The News
US stocks plunged Thursday and kept falling, as investors reacted to President Donald Trump’s sweeping tariffs announcement of at least 10% on all imports.
The Dow Jones Industrial Average tumbled more than 1,600, or 3.9% by market close. The S&P 500 index fell by nearly 5%, while the tech-heavy Nasdaq was down 6% at the end of the trading day. Meanwhile, the dollar fell against a basket of other major currencies, a six-month low.

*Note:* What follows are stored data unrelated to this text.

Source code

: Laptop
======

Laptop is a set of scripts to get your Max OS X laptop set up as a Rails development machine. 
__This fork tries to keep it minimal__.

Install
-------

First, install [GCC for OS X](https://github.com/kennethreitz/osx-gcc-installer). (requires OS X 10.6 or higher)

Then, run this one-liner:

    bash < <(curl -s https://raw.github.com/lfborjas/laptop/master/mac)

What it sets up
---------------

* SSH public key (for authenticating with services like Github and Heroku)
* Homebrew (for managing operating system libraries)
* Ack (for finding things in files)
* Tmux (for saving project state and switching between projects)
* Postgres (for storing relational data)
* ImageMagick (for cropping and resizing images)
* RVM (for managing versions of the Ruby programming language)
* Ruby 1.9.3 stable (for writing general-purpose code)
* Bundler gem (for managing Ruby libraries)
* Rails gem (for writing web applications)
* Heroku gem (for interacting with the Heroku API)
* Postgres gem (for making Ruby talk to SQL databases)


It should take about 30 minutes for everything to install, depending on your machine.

Morgan Stanley analysts warned in a note that the tariffs significantly raise the risk to growth, while a “significant deterioration in asset prices remains an important risk to the outlook for consumer spending.”
SIGNALS
Trump’s announcement fuels recession fears
Donald Trump’s new levies — should they hold — are “not a mild stagflationary event,” but “a recession-producing turn,” an economist told the Financial Times: The effective US tariff rate on all imports will be 22%, the highest level since 1910, according to a Fitch Ratings economist, who added that “you can throw most forecasts out the door.” Given “the size and breadth of tariffs” on countries that supply basic goods to the US, “consumer prices are sure to climb,” The Economist wrote: The price of inflation-linked swaps suggests that America’s consumer prices index will rise by 3.6% over the next year. That could push the Federal Reserve — which held interest rates steady last month — to hold off on further cuts, a KPMG economist told Bloomberg, although traders still mostly bet on a June cut.

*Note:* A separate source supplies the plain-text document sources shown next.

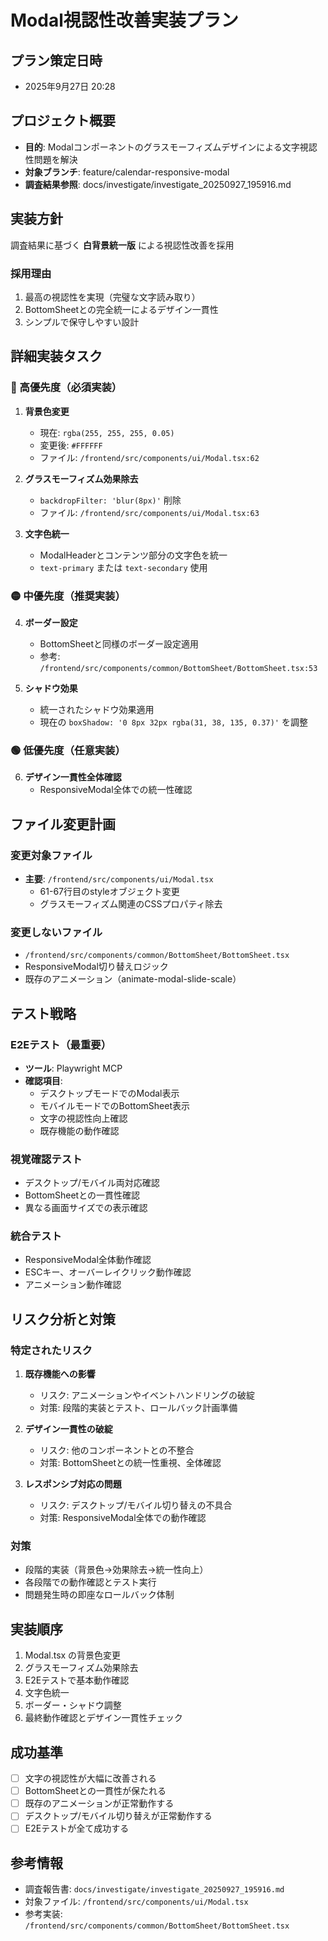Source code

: # Modal視認性改善実装プラン

## プラン策定日時
- 2025年9月27日 20:28

## プロジェクト概要
- **目的**: Modalコンポーネントのグラスモーフィズムデザインによる文字視認性問題を解決
- **対象ブランチ**: feature/calendar-responsive-modal
- **調査結果参照**: docs/investigate/investigate_20250927_195916.md

## 実装方針
調査結果に基づく **白背景統一版** による視認性改善を採用

### 採用理由
1. 最高の視認性を実現（完璧な文字読み取り）
2. BottomSheetとの完全統一によるデザイン一貫性
3. シンプルで保守しやすい設計

## 詳細実装タスク

### 🔴 高優先度（必須実装）
1. **背景色変更**
   - 現在: `rgba(255, 255, 255, 0.05)`
   - 変更後: `#FFFFFF`
   - ファイル: `/frontend/src/components/ui/Modal.tsx:62`

2. **グラスモーフィズム効果除去**
   - `backdropFilter: 'blur(8px)'` 削除
   - ファイル: `/frontend/src/components/ui/Modal.tsx:63`

3. **文字色統一**
   - ModalHeaderとコンテンツ部分の文字色を統一
   - `text-primary` または `text-secondary` 使用

### 🟡 中優先度（推奨実装）
4. **ボーダー設定**
   - BottomSheetと同様のボーダー設定適用
   - 参考: `/frontend/src/components/common/BottomSheet/BottomSheet.tsx:53`

5. **シャドウ効果**
   - 統一されたシャドウ効果適用
   - 現在の `boxShadow: '0 8px 32px rgba(31, 38, 135, 0.37)'` を調整

### 🟢 低優先度（任意実装）
6. **デザイン一貫性全体確認**
   - ResponsiveModal全体での統一性確認

## ファイル変更計画

### 変更対象ファイル
- **主要**: `/frontend/src/components/ui/Modal.tsx`
  - 61-67行目のstyleオブジェクト変更
  - グラスモーフィズム関連のCSSプロパティ除去

### 変更しないファイル
- `/frontend/src/components/common/BottomSheet/BottomSheet.tsx`
- ResponsiveModal切り替えロジック
- 既存のアニメーション（animate-modal-slide-scale）

## テスト戦略

### E2Eテスト（最重要）
- **ツール**: Playwright MCP
- **確認項目**:
  - デスクトップモードでのModal表示
  - モバイルモードでのBottomSheet表示
  - 文字の視認性向上確認
  - 既存機能の動作確認

### 視覚確認テスト
- デスクトップ/モバイル両対応確認
- BottomSheetとの一貫性確認
- 異なる画面サイズでの表示確認

### 統合テスト
- ResponsiveModal全体動作確認
- ESCキー、オーバーレイクリック動作確認
- アニメーション動作確認

## リスク分析と対策

### 特定されたリスク
1. **既存機能への影響**
   - リスク: アニメーションやイベントハンドリングの破綻
   - 対策: 段階的実装とテスト、ロールバック計画準備

2. **デザイン一貫性の破綻**
   - リスク: 他のコンポーネントとの不整合
   - 対策: BottomSheetとの統一性重視、全体確認

3. **レスポンシブ対応の問題**
   - リスク: デスクトップ/モバイル切り替えの不具合
   - 対策: ResponsiveModal全体での動作確認

### 対策
- 段階的実装（背景色→効果除去→統一性向上）
- 各段階での動作確認とテスト実行
- 問題発生時の即座なロールバック体制

## 実装順序
1. Modal.tsx の背景色変更
2. グラスモーフィズム効果除去
3. E2Eテストで基本動作確認
4. 文字色統一
5. ボーダー・シャドウ調整
6. 最終動作確認とデザイン一貫性チェック

## 成功基準
- [ ] 文字の視認性が大幅に改善される
- [ ] BottomSheetとの一貫性が保たれる
- [ ] 既存のアニメーションが正常動作する
- [ ] デスクトップ/モバイル切り替えが正常動作する
- [ ] E2Eテストが全て成功する

## 参考情報
- 調査報告書: `docs/investigate/investigate_20250927_195916.md`
- 対象ファイル: `/frontend/src/components/ui/Modal.tsx`
- 参考実装: `/frontend/src/components/common/BottomSheet/BottomSheet.tsx`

Investors are losing confidence in the dollar
The US dollar “is at risk of a broader confidence crisis,” the head of FX strategy at Deutsche Bank warned Thursday. The long-held orthodoxy that tariffs are dollar positive because they are inflationary and keep rates high may not hold amid “broad and growing international misgivings over the US,” the Financial Times wrote. And the dollar cannot benefit from its traditional status as a safe-haven amid fears of a US recession, a HSBC analyst told The Wall Street Journal. As the dollar weakens — and foreign holders of it lose money — “the full faith and credit of the US government [...] is impaired,” one economist told The New York Times. Donald Trump may like the idea of a weaker dollar making US goods cheaper to buy abroad, but his policies risk accelerating “the shift away from the dollar,” one economist said.

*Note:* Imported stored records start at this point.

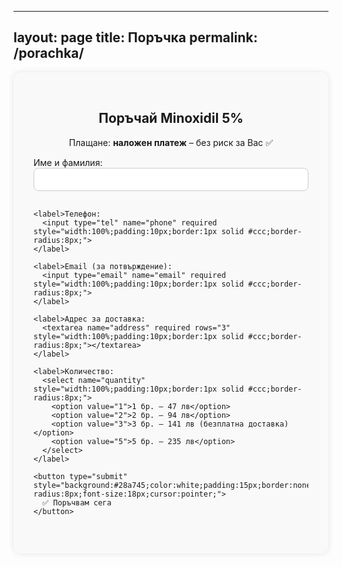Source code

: 
---
layout: page
title: Поръчка
permalink: /porachka/
---


<section id="order" style="max-width:600px;margin:auto;padding:2rem;background:#f9f9f9;border-radius:12px;box-shadow:0 0 10px rgba(0,0,0,0.1);">
  <h2 style="text-align:center;">Поръчай Minoxidil 5%</h2>
  <p style="text-align:center;">Плащане: <b>наложен платеж</b> – без риск за Вас ✅</p>

  <form id="orderForm" action="https://script.google.com/macros/s/AKfycbx3LACEr89UZYfGbTGkmTX9hSDCMktPCOau_LoiZkbwEO84aYtWhFGHf8WI06bWSyNk/exec" method="POST" style="display:flex;flex-direction:column;gap:1rem;">
    <label>Име и фамилия:
      <input type="text" name="name" required style="width:100%;padding:10px;border:1px solid #ccc;border-radius:8px;">
    </label>

    <label>Телефон:
      <input type="tel" name="phone" required style="width:100%;padding:10px;border:1px solid #ccc;border-radius:8px;">
    </label>

    <label>Email (за потвърждение):
      <input type="email" name="email" required style="width:100%;padding:10px;border:1px solid #ccc;border-radius:8px;">
    </label>

    <label>Адрес за доставка:
      <textarea name="address" required rows="3" style="width:100%;padding:10px;border:1px solid #ccc;border-radius:8px;"></textarea>
    </label>

    <label>Количество:
      <select name="quantity" style="width:100%;padding:10px;border:1px solid #ccc;border-radius:8px;">
        <option value="1">1 бр. – 47 лв</option>
        <option value="2">2 бр. – 94 лв</option>
        <option value="3">3 бр. – 141 лв (безплатна доставка)</option>
        <option value="5">5 бр. – 235 лв</option>
      </select>
    </label>

    <button type="submit" style="background:#28a745;color:white;padding:15px;border:none;border-radius:8px;font-size:18px;cursor:pointer;">
      ✅ Поръчвам сега
    </button>
  </form>

  <p id="successMsg" style="text-align:center;font-size:16px;color:green;display:none;margin-top:1rem;">
    ✅ Благодарим за поръчката! Ще получите потвърждение по имейл.
  </p>
</section>

<script>
  document.getElementById("orderForm").addEventListener("submit", function(e) {
    e.preventDefault();
    var form = e.target;
    fetch(form.action, {
      method: "POST",
      body: new FormData(form)
    }).then(response => {
      if (response.ok) {
        form.reset();
        document.getElementById("successMsg").style.display = "block";
      } else {
        alert("⚠️ Възникна грешка. Моля, опитайте отново.");
      }
    }).catch(err => alert("⚠️ Грешка в мрежата."));
  });
</script>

Trump’s policies threaten US jobs, consumers
Donald Trump’s tariffs promise to “liberate” Americans not from foreign exploitation, but “from robust real wage growth, low unemployment and a good chunk of their retirement savings,” an American Enterprise Institute analyst wrote. For one, “the model of manufacturing that underpins Trump’s approach simply hasn’t existed for the best part of 40 years and is not coming back,” one expert wrote: Tariffs threaten to hike production costs for US companies dependent on foreign intermediary goods, which account for around half of all US imports. The US services sector had already slowed to a nine-month low in March amid uncertainty over the tariffs, while business and consumer sentiment was also down. Economists should be on the “high alert for signs of recession,” one told Reuters.